━━━━━ DATA RECORDS ━━━━━
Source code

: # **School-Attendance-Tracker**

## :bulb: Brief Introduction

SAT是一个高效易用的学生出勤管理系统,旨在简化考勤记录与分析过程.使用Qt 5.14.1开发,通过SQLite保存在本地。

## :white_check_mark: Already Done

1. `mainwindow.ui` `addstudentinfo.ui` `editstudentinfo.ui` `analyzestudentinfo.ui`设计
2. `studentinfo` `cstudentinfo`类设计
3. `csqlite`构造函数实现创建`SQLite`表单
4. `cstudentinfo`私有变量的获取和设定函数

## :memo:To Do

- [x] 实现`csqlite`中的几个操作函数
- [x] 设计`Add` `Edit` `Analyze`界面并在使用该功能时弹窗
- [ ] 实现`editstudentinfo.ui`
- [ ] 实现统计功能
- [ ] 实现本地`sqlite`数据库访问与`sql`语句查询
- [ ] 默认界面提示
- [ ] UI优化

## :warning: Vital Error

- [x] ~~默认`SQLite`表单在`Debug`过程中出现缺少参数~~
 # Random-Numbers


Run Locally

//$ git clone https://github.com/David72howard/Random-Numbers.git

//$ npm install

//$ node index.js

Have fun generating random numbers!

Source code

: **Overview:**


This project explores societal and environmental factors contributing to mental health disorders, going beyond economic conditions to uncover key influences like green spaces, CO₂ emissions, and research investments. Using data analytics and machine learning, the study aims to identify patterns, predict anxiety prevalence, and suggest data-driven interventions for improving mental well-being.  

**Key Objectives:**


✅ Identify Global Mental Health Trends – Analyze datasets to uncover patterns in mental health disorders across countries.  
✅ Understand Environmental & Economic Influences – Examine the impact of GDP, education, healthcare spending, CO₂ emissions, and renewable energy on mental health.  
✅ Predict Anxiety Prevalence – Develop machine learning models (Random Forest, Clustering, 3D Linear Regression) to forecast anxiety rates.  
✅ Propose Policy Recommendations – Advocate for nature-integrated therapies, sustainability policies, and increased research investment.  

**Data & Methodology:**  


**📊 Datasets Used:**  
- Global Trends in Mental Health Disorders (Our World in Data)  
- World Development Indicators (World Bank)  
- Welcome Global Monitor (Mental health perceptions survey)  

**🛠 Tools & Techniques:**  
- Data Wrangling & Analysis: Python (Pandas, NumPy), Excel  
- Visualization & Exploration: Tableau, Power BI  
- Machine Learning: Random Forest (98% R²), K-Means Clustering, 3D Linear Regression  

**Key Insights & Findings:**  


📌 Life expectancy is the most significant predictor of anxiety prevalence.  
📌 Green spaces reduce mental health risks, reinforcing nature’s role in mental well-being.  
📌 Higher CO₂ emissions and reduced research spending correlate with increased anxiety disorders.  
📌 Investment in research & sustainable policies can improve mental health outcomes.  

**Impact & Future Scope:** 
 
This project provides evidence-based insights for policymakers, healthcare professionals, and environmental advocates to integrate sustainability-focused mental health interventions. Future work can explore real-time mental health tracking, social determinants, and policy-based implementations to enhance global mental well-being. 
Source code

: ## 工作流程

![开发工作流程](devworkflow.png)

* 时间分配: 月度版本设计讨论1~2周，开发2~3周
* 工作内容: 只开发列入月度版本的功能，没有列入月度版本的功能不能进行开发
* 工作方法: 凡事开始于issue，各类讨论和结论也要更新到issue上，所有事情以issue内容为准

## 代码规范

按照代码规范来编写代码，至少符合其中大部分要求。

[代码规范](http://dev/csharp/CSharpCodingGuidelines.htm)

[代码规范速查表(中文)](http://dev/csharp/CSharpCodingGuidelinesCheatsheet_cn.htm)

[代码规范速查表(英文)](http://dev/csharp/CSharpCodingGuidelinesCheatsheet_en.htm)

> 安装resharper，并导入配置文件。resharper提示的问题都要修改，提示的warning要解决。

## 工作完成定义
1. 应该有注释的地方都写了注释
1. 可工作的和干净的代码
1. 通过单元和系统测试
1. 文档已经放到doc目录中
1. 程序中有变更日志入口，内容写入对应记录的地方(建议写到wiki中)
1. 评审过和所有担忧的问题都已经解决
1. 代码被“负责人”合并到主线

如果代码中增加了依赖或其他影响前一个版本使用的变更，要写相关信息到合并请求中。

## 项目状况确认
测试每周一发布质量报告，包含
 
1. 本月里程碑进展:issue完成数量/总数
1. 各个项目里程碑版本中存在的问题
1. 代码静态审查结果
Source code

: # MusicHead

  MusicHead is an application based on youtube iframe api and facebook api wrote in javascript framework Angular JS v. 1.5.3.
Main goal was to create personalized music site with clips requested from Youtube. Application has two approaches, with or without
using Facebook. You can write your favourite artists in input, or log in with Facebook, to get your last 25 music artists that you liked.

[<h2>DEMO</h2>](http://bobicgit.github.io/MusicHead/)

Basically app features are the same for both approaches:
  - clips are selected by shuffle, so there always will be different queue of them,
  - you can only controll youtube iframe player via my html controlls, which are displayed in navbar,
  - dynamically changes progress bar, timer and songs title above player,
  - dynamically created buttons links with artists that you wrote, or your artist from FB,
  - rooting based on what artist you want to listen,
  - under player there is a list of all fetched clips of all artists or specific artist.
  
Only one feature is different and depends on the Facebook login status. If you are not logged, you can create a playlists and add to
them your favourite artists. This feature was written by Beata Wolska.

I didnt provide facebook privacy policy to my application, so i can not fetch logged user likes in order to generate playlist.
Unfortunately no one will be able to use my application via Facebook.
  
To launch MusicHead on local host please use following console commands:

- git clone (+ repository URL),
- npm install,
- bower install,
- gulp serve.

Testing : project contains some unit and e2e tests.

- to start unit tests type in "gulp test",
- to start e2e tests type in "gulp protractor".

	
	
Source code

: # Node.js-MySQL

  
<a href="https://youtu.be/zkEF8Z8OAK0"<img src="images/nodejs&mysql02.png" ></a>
━━━━━
### WORK TASK
In the records above, return only the line that contains "To launch MusicHead" and every line after it through the last, exactly as they appear.

### RESULT FOR THIS EXERCISE
To launch MusicHead on local host please use following console commands:

- git clone (+ repository URL),
- npm install,
- bower install,
- gulp serve.

Testing : project contains some unit and e2e tests.

- to start unit tests type in "gulp test",
- to start e2e tests type in "gulp protractor".

	
	
Source code

: # Node.js-MySQL

  
<a href="https://youtu.be/zkEF8Z8OAK0"<img src="images/nodejs&mysql02.png" ></a>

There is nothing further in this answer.